● Task to complete: Give again the line that contains "target Gram (per", plus every line after it to the end of the records, unchanged.

(Collected data)

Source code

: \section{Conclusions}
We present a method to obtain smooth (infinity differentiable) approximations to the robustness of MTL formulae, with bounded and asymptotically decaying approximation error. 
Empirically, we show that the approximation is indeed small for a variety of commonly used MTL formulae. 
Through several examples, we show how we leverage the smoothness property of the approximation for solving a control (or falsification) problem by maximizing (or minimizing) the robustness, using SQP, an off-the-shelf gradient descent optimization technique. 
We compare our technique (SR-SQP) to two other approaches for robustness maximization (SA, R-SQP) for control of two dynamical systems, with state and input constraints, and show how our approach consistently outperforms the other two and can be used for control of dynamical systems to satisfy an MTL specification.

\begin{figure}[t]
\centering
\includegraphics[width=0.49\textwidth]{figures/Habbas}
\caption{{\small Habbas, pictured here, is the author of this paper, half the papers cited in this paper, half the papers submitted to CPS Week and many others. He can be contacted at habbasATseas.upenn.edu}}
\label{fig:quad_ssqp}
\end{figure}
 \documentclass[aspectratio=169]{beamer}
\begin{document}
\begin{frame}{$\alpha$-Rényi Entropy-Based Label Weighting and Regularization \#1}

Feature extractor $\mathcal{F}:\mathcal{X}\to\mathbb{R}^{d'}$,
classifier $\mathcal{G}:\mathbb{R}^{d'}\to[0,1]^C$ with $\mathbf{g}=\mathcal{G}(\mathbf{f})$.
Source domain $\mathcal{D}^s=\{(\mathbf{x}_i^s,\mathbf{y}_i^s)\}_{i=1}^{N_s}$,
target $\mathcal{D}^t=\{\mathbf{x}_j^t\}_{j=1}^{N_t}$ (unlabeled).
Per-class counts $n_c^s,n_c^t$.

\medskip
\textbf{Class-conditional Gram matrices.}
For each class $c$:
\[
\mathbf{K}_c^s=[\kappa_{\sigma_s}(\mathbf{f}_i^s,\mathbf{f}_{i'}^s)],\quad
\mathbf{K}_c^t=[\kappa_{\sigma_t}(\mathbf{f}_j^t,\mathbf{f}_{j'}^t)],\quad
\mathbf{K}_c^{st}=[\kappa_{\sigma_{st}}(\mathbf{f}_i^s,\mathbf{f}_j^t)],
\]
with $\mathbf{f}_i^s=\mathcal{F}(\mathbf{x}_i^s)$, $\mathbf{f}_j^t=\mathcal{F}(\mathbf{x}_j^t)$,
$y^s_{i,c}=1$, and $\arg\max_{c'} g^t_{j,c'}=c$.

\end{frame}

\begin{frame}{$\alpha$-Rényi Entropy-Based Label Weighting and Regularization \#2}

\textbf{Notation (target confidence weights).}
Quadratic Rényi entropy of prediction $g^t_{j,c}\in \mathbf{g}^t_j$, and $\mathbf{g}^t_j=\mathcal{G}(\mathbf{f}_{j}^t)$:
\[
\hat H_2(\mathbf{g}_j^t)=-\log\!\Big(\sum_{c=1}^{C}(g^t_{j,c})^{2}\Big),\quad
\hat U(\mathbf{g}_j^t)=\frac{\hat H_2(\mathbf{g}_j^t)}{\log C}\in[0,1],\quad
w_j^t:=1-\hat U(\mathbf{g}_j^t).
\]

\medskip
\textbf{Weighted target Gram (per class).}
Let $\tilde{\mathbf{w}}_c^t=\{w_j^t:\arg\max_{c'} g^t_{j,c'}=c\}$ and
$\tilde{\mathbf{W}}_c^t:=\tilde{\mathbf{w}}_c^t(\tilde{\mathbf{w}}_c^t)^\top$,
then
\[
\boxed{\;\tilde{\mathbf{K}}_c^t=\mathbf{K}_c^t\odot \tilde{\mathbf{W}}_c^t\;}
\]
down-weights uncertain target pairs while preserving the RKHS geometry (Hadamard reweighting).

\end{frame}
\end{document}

● Answer for the task:
\textbf{Weighted target Gram (per class).}
Let $\tilde{\mathbf{w}}_c^t=\{w_j^t:\arg\max_{c'} g^t_{j,c'}=c\}$ and
$\tilde{\mathbf{W}}_c^t:=\tilde{\mathbf{w}}_c^t(\tilde{\mathbf{w}}_c^t)^\top$,
then
\[
\boxed{\;\tilde{\mathbf{K}}_c^t=\mathbf{K}_c^t\odot \tilde{\mathbf{W}}_c^t\;}
\]
down-weights uncertain target pairs while preserving the RKHS geometry (Hadamard reweighting).

\end{frame}
\end{document}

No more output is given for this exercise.